§ **WORK TO BE COMPLETED**
Pick out all lines with the word "regionprops" from the records that follow.

[GIVEN ENTRIES]

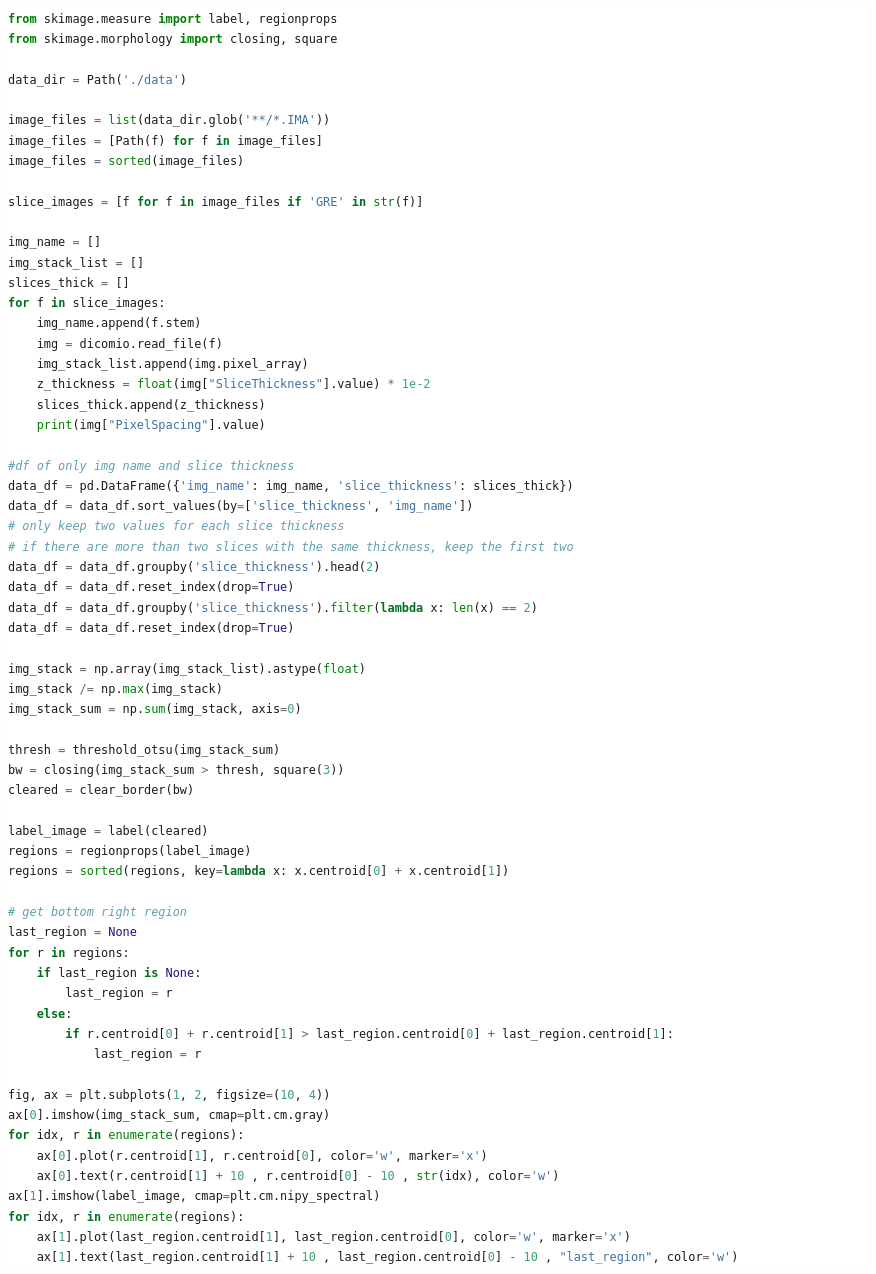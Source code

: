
 ```python
from skimage.measure import label, regionprops
from skimage.morphology import closing, square

data_dir = Path('./data')

image_files = list(data_dir.glob('**/*.IMA'))
image_files = [Path(f) for f in image_files]
image_files = sorted(image_files)

slice_images = [f for f in image_files if 'GRE' in str(f)]

img_name = []
img_stack_list = []
slices_thick = []
for f in slice_images:
    img_name.append(f.stem)
    img = dicomio.read_file(f)
    img_stack_list.append(img.pixel_array)
    z_thickness = float(img["SliceThickness"].value) * 1e-2
    slices_thick.append(z_thickness)
    print(img["PixelSpacing"].value)

#df of only img name and slice thickness
data_df = pd.DataFrame({'img_name': img_name, 'slice_thickness': slices_thick})
data_df = data_df.sort_values(by=['slice_thickness', 'img_name'])
# only keep two values for each slice thickness
# if there are more than two slices with the same thickness, keep the first two
data_df = data_df.groupby('slice_thickness').head(2)
data_df = data_df.reset_index(drop=True)
data_df = data_df.groupby('slice_thickness').filter(lambda x: len(x) == 2)
data_df = data_df.reset_index(drop=True)

img_stack = np.array(img_stack_list).astype(float)
img_stack /= np.max(img_stack)
img_stack_sum = np.sum(img_stack, axis=0)

thresh = threshold_otsu(img_stack_sum)
bw = closing(img_stack_sum > thresh, square(3))
cleared = clear_border(bw)

label_image = label(cleared)
regions = regionprops(label_image)
regions = sorted(regions, key=lambda x: x.centroid[0] + x.centroid[1])

# get bottom right region
last_region = None
for r in regions:
    if last_region is None:
        last_region = r
    else:
        if r.centroid[0] + r.centroid[1] > last_region.centroid[0] + last_region.centroid[1]:
            last_region = r

fig, ax = plt.subplots(1, 2, figsize=(10, 4))
ax[0].imshow(img_stack_sum, cmap=plt.cm.gray)
for idx, r in enumerate(regions):
    ax[0].plot(r.centroid[1], r.centroid[0], color='w', marker='x')
    ax[0].text(r.centroid[1] + 10 , r.centroid[0] - 10 , str(idx), color='w')
ax[1].imshow(label_image, cmap=plt.cm.nipy_spectral)
for idx, r in enumerate(regions):
    ax[1].plot(last_region.centroid[1], last_region.centroid[0], color='w', marker='x')
    ax[1].text(last_region.centroid[1] + 10 , last_region.centroid[0] - 10 , "last_region", color='w')
```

[/GIVEN ENTRIES]

§ **RESPONSE TO THE EXERCISE**
from skimage.measure import label, regionprops
regions = regionprops(label_image)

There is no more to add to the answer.